FRC: Company reporting not up to scratch in smaller businesses

FRC: Company reporting not up to scratch in smaller businesses

FRC investigation into company reporting finds evidence of straightforward non-compliance in smaller companies

THE FRC is considering taking action to strengthen company reporting after discovering serious flaws in several company reports as part of an investigation into more than 200 financial statements.

In its annural corporate reporting review, the FRC found that smaller listed or quoted companies suffer from a lack of appropriate resource, and cited evidence of of straightforward non-compliance with reporting standards.

The FRC said it will consider “actions” to strengthen reporting in these types of companies in the next year.

Seven areas of corporate reporting that are commonly raised as a challenge by the FRC are: Business reviews, revenue, cash flow statements, alternative performance measures, investment property valuations, business combinations, impairment.
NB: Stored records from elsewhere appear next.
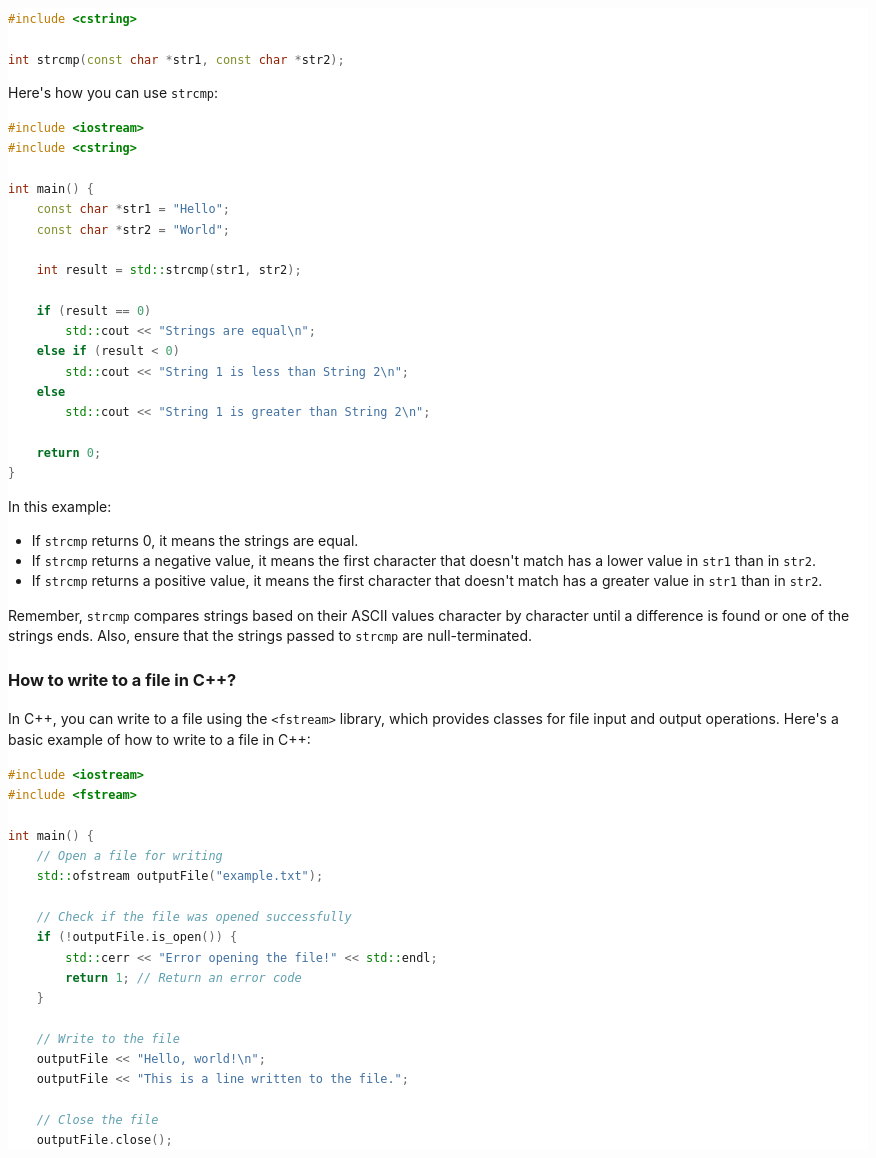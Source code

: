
 ```cpp
#include <cstring>

int strcmp(const char *str1, const char *str2);
```

Here's how you can use `strcmp`:

```cpp
#include <iostream>
#include <cstring>

int main() {
    const char *str1 = "Hello";
    const char *str2 = "World";

    int result = std::strcmp(str1, str2);

    if (result == 0)
        std::cout << "Strings are equal\n";
    else if (result < 0)
        std::cout << "String 1 is less than String 2\n";
    else
        std::cout << "String 1 is greater than String 2\n";

    return 0;
}
```

In this example:

- If `strcmp` returns 0, it means the strings are equal.
- If `strcmp` returns a negative value, it means the first character that doesn't match has a lower value in `str1` than in `str2`.
- If `strcmp` returns a positive value, it means the first character that doesn't match has a greater value in `str1` than in `str2`.

Remember, `strcmp` compares strings based on their ASCII values character by character until a difference is found or one of the strings ends. Also, ensure that the strings passed to `strcmp` are null-terminated.

### How to write to a file in C++?

In C++, you can write to a file using the `<fstream>` library, which provides classes for file input and output operations. Here's a basic example of how to write to a file in C++:

```cpp
#include <iostream>
#include <fstream>

int main() {
    // Open a file for writing
    std::ofstream outputFile("example.txt");

    // Check if the file was opened successfully
    if (!outputFile.is_open()) {
        std::cerr << "Error opening the file!" << std::endl;
        return 1; // Return an error code
    }

    // Write to the file
    outputFile << "Hello, world!\n";
    outputFile << "This is a line written to the file.";

    // Close the file
    outputFile.close();

```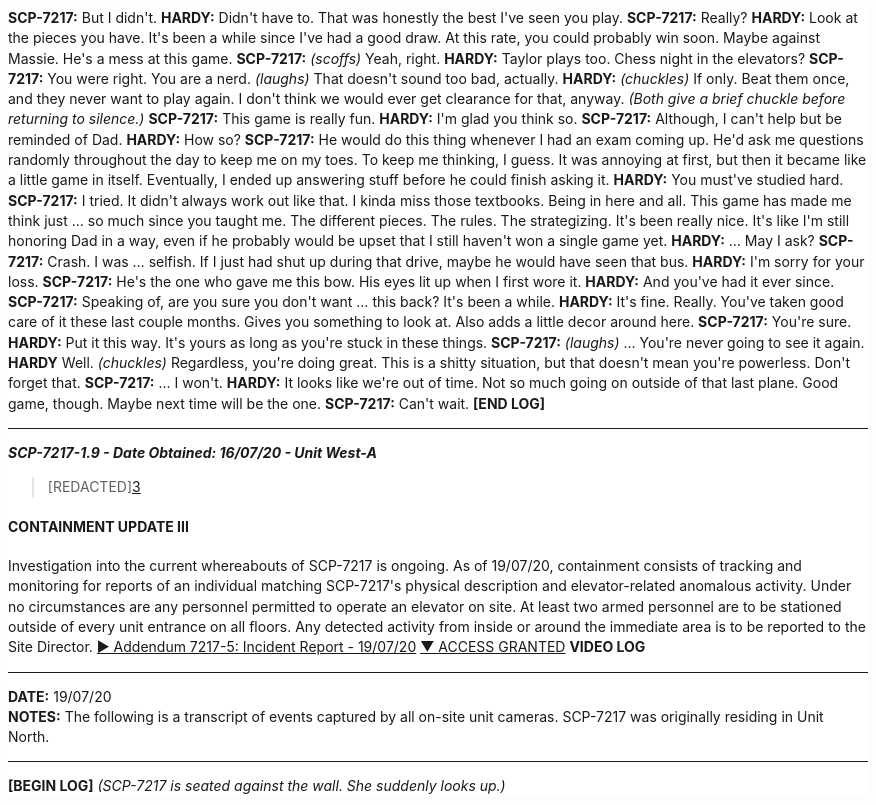 **SCP-7217:** But I didn't.
**HARDY:** Didn't have to. That was honestly the best I've seen you play.
**SCP-7217:** Really?
**HARDY:** Look at the pieces you have. It's been a while since I've had a good draw. At this rate, you could probably win soon. Maybe against Massie. He's a mess at this game.
**SCP-7217:** _(scoffs)_ Yeah, right.
**HARDY:** Taylor plays too. Chess night in the elevators?
**SCP-7217:** You were right. You are a nerd. _(laughs)_ That doesn't sound too bad, actually.
**HARDY:** _(chuckles)_ If only. Beat them once, and they never want to play again. I don't think we would ever get clearance for that, anyway.
_(Both give a brief chuckle before returning to silence.)_
**SCP-7217:** This game is really fun.
**HARDY:** I'm glad you think so.
**SCP-7217:** Although, I can't help but be reminded of Dad.
**HARDY:** How so?
**SCP-7217:** He would do this thing whenever I had an exam coming up. He'd ask me questions randomly throughout the day to keep me on my toes. To keep me thinking, I guess. It was annoying at first, but then it became like a little game in itself. Eventually, I ended up answering stuff before he could finish asking it.
**HARDY:** You must've studied hard.
**SCP-7217:** I tried. It didn't always work out like that. I kinda miss those textbooks. Being in here and all. This game has made me think just … so much since you taught me. The different pieces. The rules. The strategizing. It's been really nice. It's like I'm still honoring Dad in a way, even if he probably would be upset that I still haven't won a single game yet.
**HARDY:** … May I ask?
**SCP-7217:** Crash. I was … selfish. If I just had shut up during that drive, maybe he would have seen that bus.
**HARDY:** I'm sorry for your loss.
**SCP-7217:** He's the one who gave me this bow. His eyes lit up when I first wore it.
**HARDY:** And you've had it ever since.
**SCP-7217:** Speaking of, are you sure you don't want … this back? It's been a while.
**HARDY:** It's fine. Really. You've taken good care of it these last couple months. Gives you something to look at. Also adds a little decor around here.
**SCP-7217:** You're sure.
**HARDY:** Put it this way. It's yours as long as you're stuck in these things.
**SCP-7217:** _(laughs)_ … You're never going to see it again.
**HARDY** Well. _(chuckles)_ Regardless, you're doing great. This is a shitty situation, but that doesn't mean you're powerless. Don't forget that.
**SCP-7217:** … I won't.
**HARDY:** It looks like we're out of time. Not so much going on outside of that last plane. Good game, though. Maybe next time will be the one.
**SCP-7217:** Can't wait.
**[END LOG]**
* * *
**_SCP-7217-1.9 - Date Obtained: 16/07/20 - Unit West-A_**
> [REDACTED][3](javascript:;)
#### CONTAINMENT UPDATE III
Investigation into the current whereabouts of SCP-7217 is ongoing. As of 19/07/20, containment consists of tracking and monitoring for reports of an individual matching SCP-7217's physical description and elevator-related anomalous activity. Under no circumstances are any personnel permitted to operate an elevator on site. At least two armed personnel are to be stationed outside of every unit entrance on all floors. Any detected activity from inside or around the immediate area is to be reported to the Site Director.
[► Addendum 7217-5: Incident Report - 19/07/20](javascript:;)
[▼ ACCESS GRANTED](javascript:;)
**VIDEO LOG**
* * *
**DATE:** 19/07/20  
**NOTES:** The following is a transcript of events captured by all on-site unit cameras. SCP-7217 was originally residing in Unit North.
* * *
**[BEGIN LOG]**
_(SCP-7217 is seated against the wall. She suddenly looks up.)_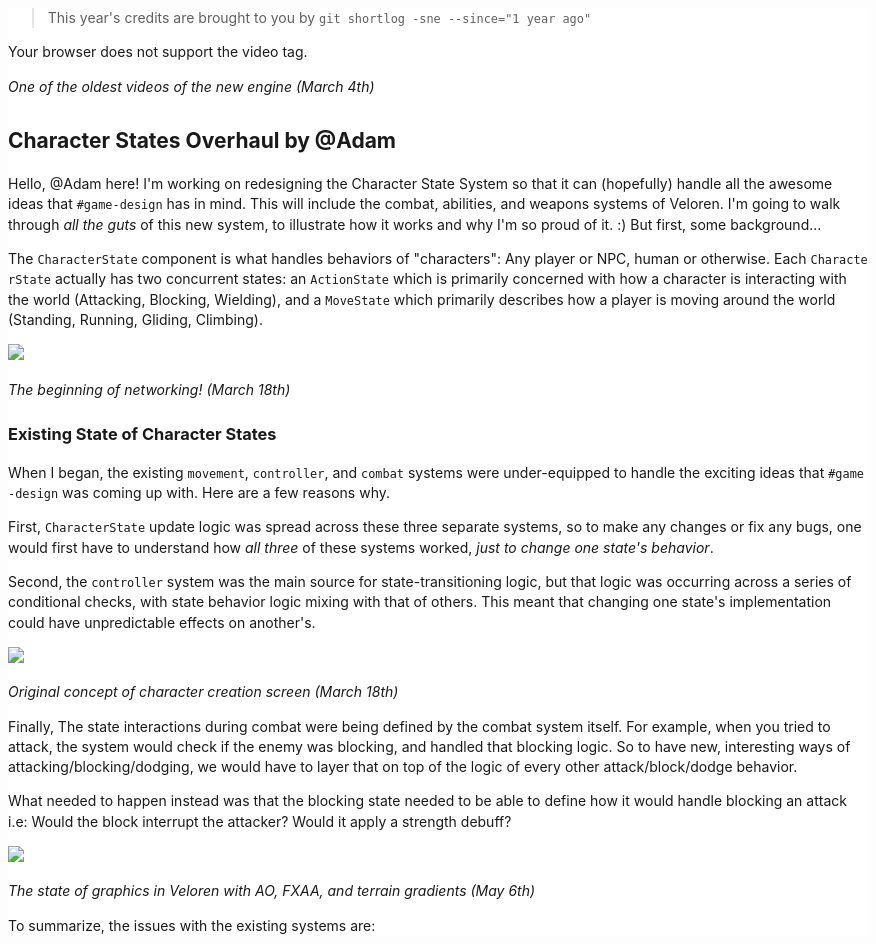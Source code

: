 > This year's credits are brought to you by `git shortlog -sne --since="1 year ago"`

 Your browser does not support the video tag.

_One of the oldest videos of the new engine (March 4th)_

Character States Overhaul by @Adam
----------------------------------

Hello, @Adam here! I'm working on redesigning the Character State System so that it can (hopefully) handle all the awesome ideas that `#game-design` has in mind. This will include the combat, abilities, and weapons systems of Veloren. I'm going to walk through _all the guts_ of this new system, to illustrate how it works and why I'm so proud of it. :) But first, some background...

The `CharacterState` component is what handles behaviors of "characters": Any player or NPC, human or otherwise. Each `CharacterState` actually has two concurrent states: an `ActionState` which is primarily concerned with how a character is interacting with the world (Attacking, Blocking, Wielding), and a `MoveState` which primarily describes how a player is moving around the world (Standing, Running, Gliding, Climbing).

![](https://s3.eu-central-2.wasabisys.com/veloren-blog/cdn/467073814208053248/556678246549159946/unknown.png)

_The beginning of networking! (March 18th)_

### Existing State of Character States

When I began, the existing `movement`, `controller`, and `combat` systems were under-equipped to handle the exciting ideas that `#game-design` was coming up with. Here are a few reasons why.

First, `CharacterState` update logic was spread across these three separate systems, so to make any changes or fix any bugs, one would first have to understand how _all three_ of these systems worked, _just to change one state's behavior_.

Second, the `controller` system was the main source for state-transitioning logic, but that logic was occurring across a series of conditional checks, with state behavior logic mixing with that of others. This meant that changing one state's implementation could have unpredictable effects on another's.

![](https://s3.eu-central-2.wasabisys.com/veloren-blog/cdn/541307708146581519/557239261141663744/image6.png)

_Original concept of character creation screen (March 18th)_

Finally, The state interactions during combat were being defined by the combat system itself. For example, when you tried to attack, the system would check if the enemy was blocking, and handled that blocking logic. So to have new, interesting ways of attacking/blocking/dodging, we would have to layer that on top of the logic of every other attack/block/dodge behavior.

What needed to happen instead was that the blocking state needed to be able to define how it would handle blocking an attack i.e: Would the block interrupt the attacker? Would it apply a strength debuff?

![](https://s3.eu-central-2.wasabisys.com/veloren-blog/cdn/523568428905398283/575267581510811648/unknown.png)

_The state of graphics in Veloren with AO, FXAA, and terrain gradients (May 6th)_

To summarize, the issues with the existing systems are:

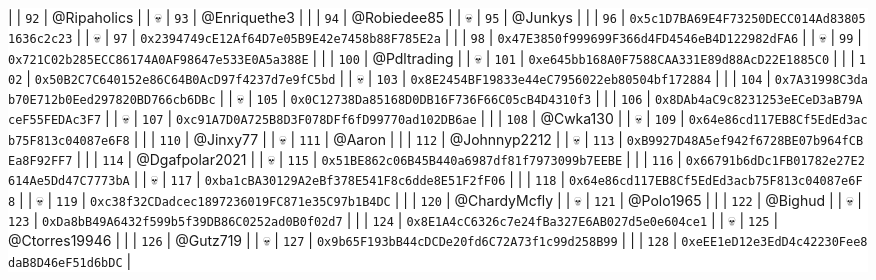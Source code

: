 |  | `92` | @Ripaholics |
| 💀 | `93` | @Enriquethe3 |
|  | `94` | @Robiedee85 |
| 💀 | `95` | @Junkys |
|  | `96` | `0x5c1D7BA69E4F73250DECC014Ad838051636c2c23` |
| 💀 | `97` | `0x2394749cE12Af64D7e05B9E42e7458b88F785E2a` |
|  | `98` | `0x47E3850f999699F366d4FD4546eB4D122982dFA6` |
| 💀 | `99` | `0x721C02b285ECC86174A0AF98647e533E0A5a388E` |
|  | `100` | @Pdltrading |
| 💀 | `101` | `0xe645bb168A0F7588CAA331E89d88AcD22E1885C0` |
|  | `102` | `0x50B2C7C640152e86C64B0AcD97f4237d7e9fC5bd` |
| 💀 | `103` | `0x8E2454BF19833e44eC7956022eb80504bf172884` |
|  | `104` | `0x7A31998C3dab70E712b0Eed297820BD766cb6DBc` |
| 💀 | `105` | `0x0C12738Da85168D0DB16F736F66C05cB4D4310f3` |
|  | `106` | `0x8DAb4aC9c8231253eECeD3aB79AceF55FEDAc3F7` |
| 💀 | `107` | `0xc91A7D0A725B8D3F078DFf6fD99770ad102DB6ae` |
|  | `108` | @Cwka130 |
| 💀 | `109` | `0x64e86cd117EB8Cf5EdEd3acb75F813c04087e6F8` |
|  | `110` | @Jinxy77 |
| 💀 | `111` | @Aaron |
|  | `112` | @Johnnyp2212 |
| 💀 | `113` | `0xB9927D48A5ef942f6728BE07b964fCBEa8F92FF7` |
|  | `114` | @Dgafpolar2021 |
| 💀 | `115` | `0x51BE862c06B45B440a6987df81f7973099b7EEBE` |
|  | `116` | `0x66791b6dDc1FB01782e27E2614Ae5Dd47C7773bA` |
| 💀 | `117` | `0xba1cBA30129A2eBf378E541F8c6dde8E51F2fF06` |
|  | `118` | `0x64e86cd117EB8Cf5EdEd3acb75F813c04087e6F8` |
| 💀 | `119` | `0xc38f32CDadcec1897236019FC871e35C97b1B4DC` |
|  | `120` | @ChardyMcfly |
| 💀 | `121` | @Polo1965 |
|  | `122` | @Bighud |
| 💀 | `123` | `0xDa8bB49A6432f599b5f39DB86C0252ad0B0f02d7` |
|  | `124` | `0x8E1A4cC6326c7e24fBa327E6AB027d5e0e604ce1` |
| 💀 | `125` | @Ctorres19946 |
|  | `126` | @Gutz719 |
| 💀 | `127` | `0x9b65F193bB44cDCDe20fd6C72A73f1c99d258B99` |
|  | `128` | `0xeEE1eD12e3EdD4c42230Fee8daB8D46eF51d6bDC` |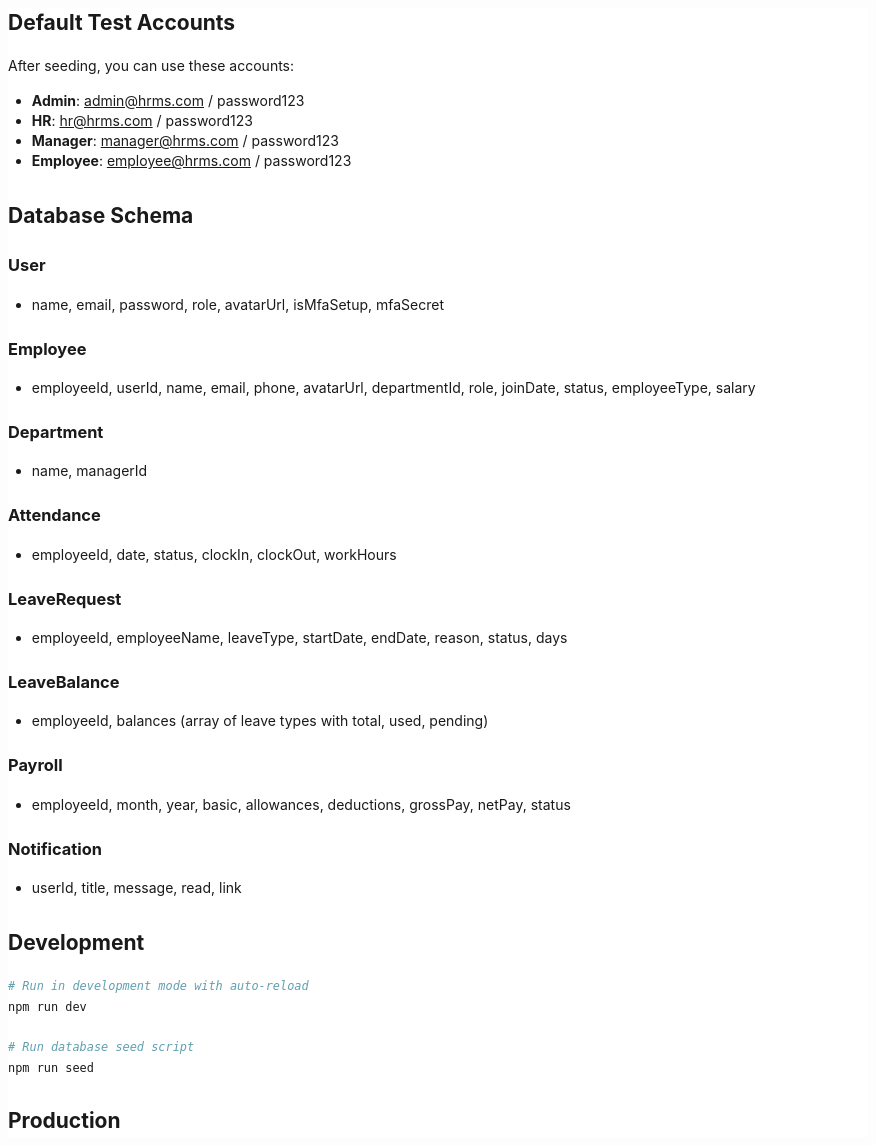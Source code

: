 ## Default Test Accounts

After seeding, you can use these accounts:

- **Admin**: admin@hrms.com / password123
- **HR**: hr@hrms.com / password123
- **Manager**: manager@hrms.com / password123
- **Employee**: employee@hrms.com / password123

## Database Schema

### User
- name, email, password, role, avatarUrl, isMfaSetup, mfaSecret

### Employee
- employeeId, userId, name, email, phone, avatarUrl, departmentId, role, joinDate, status, employeeType, salary

### Department
- name, managerId

### Attendance
- employeeId, date, status, clockIn, clockOut, workHours

### LeaveRequest
- employeeId, employeeName, leaveType, startDate, endDate, reason, status, days

### LeaveBalance
- employeeId, balances (array of leave types with total, used, pending)

### Payroll
- employeeId, month, year, basic, allowances, deductions, grossPay, netPay, status

### Notification
- userId, title, message, read, link

## Development

```bash
# Run in development mode with auto-reload
npm run dev

# Run database seed script
npm run seed
```

## Production
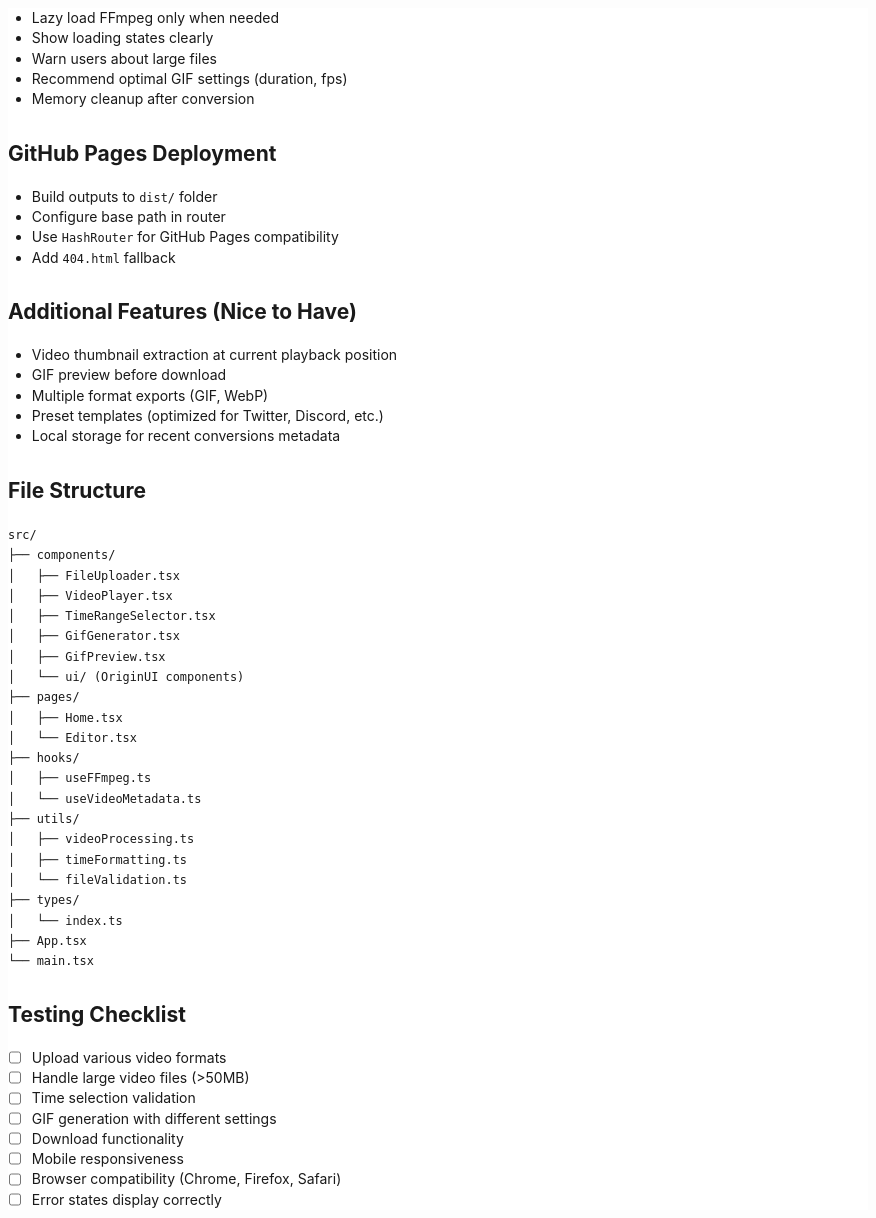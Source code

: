 - Lazy load FFmpeg only when needed
- Show loading states clearly
- Warn users about large files
- Recommend optimal GIF settings (duration, fps)
- Memory cleanup after conversion

## GitHub Pages Deployment

- Build outputs to `dist/` folder
- Configure base path in router
- Use `HashRouter` for GitHub Pages compatibility
- Add `404.html` fallback

## Additional Features (Nice to Have)

- Video thumbnail extraction at current playback position
- GIF preview before download
- Multiple format exports (GIF, WebP)
- Preset templates (optimized for Twitter, Discord, etc.)
- Local storage for recent conversions metadata

## File Structure

```
src/
├── components/
│   ├── FileUploader.tsx
│   ├── VideoPlayer.tsx
│   ├── TimeRangeSelector.tsx
│   ├── GifGenerator.tsx
│   ├── GifPreview.tsx
│   └── ui/ (OriginUI components)
├── pages/
│   ├── Home.tsx
│   └── Editor.tsx
├── hooks/
│   ├── useFFmpeg.ts
│   └── useVideoMetadata.ts
├── utils/
│   ├── videoProcessing.ts
│   ├── timeFormatting.ts
│   └── fileValidation.ts
├── types/
│   └── index.ts
├── App.tsx
└── main.tsx
```

## Testing Checklist

- [ ] Upload various video formats
- [ ] Handle large video files (>50MB)
- [ ] Time selection validation
- [ ] GIF generation with different settings
- [ ] Download functionality
- [ ] Mobile responsiveness
- [ ] Browser compatibility (Chrome, Firefox, Safari)
- [ ] Error states display correctly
• Business review – they found that in these the narrative appeared inconsistent with what was reported in the accounts. They are supposed to be balanced and comprehensive however, there were several reports where there was only good news, which the FRC challenged
• Revenue – they found many to be bland and contain repetition of extracts of IFRS. Also, inconsistency between revenue recognition policy and the company’s business model.
• Cash flow statements – evidence was found where it was misclassified or misstated, as well as reported non-cash movements as cash flow.
• Alternative performance measures – some were not clearly defined or explained and could be confused with similar IFRS measures.
• Investment property – although valuations by the Royal Institute of Chartered Surveyors was deemed not enough, the FRC appreciated it had made it harder for this part of the report, however, it added that the IFRS requirements need to be complied with.
• Business combinations unclear where board identified all separately acquired intangible assets.
• Impairment, failure to provide sensitivity disclosures. The heroic nature of assumptions supporting a significant short term turn-around in a loss-making business. 

Richard Fleck, chairman of the FRC’s conduct committee, said: “We operate in an environment where reputation is enhanced by transparency and openness supports integrity. It is important that boards are willing to hold open and constructive dialogue with investors and respond well to suggestions for improvements to the quality of their reports.”

Business Reviews are to be succeeded by the introduction of a strategic report from 1 October. The change is designed to help companies “tell their story” which will include: strategy, business model, principle risks, and challenges the organisation has faced. 

The Corporate Reporting Review Annual Report for 2013 covered reviews conducted to the year 31 March 2013.